— What is needed —
Starting at the first line of the entries below, please return exactly each line up to and including the one with "should give one"; pictures stay out.

+--

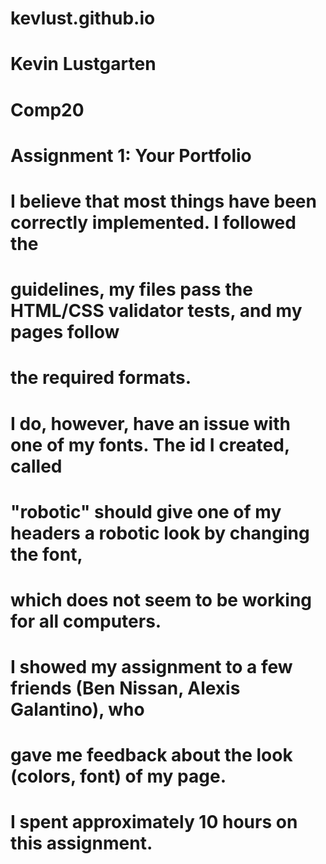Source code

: # kevlust.github.io

# Kevin Lustgarten
# Comp20
# Assignment 1: Your Portfolio

# I believe that most things have been correctly implemented. I followed the
# guidelines, my files pass the HTML/CSS validator tests, and my pages follow
# the required formats.
# I do, however, have an issue with one of my fonts. The id I created, called
# "robotic" should give one of my headers a robotic look by changing the font,
# which does not seem to be working for all computers.

# I showed my assignment to a few friends (Ben Nissan, Alexis Galantino), who
# gave me feedback about the look (colors, font) of my page.

# I spent approximately 10 hours on this assignment.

+--

— Solution to this task —
Source code

: # kevlust.github.io

# Kevin Lustgarten
# Comp20
# Assignment 1: Your Portfolio

# I believe that most things have been correctly implemented. I followed the
# guidelines, my files pass the HTML/CSS validator tests, and my pages follow
# the required formats.
# I do, however, have an issue with one of my fonts. The id I created, called
# "robotic" should give one of my headers a robotic look by changing the font,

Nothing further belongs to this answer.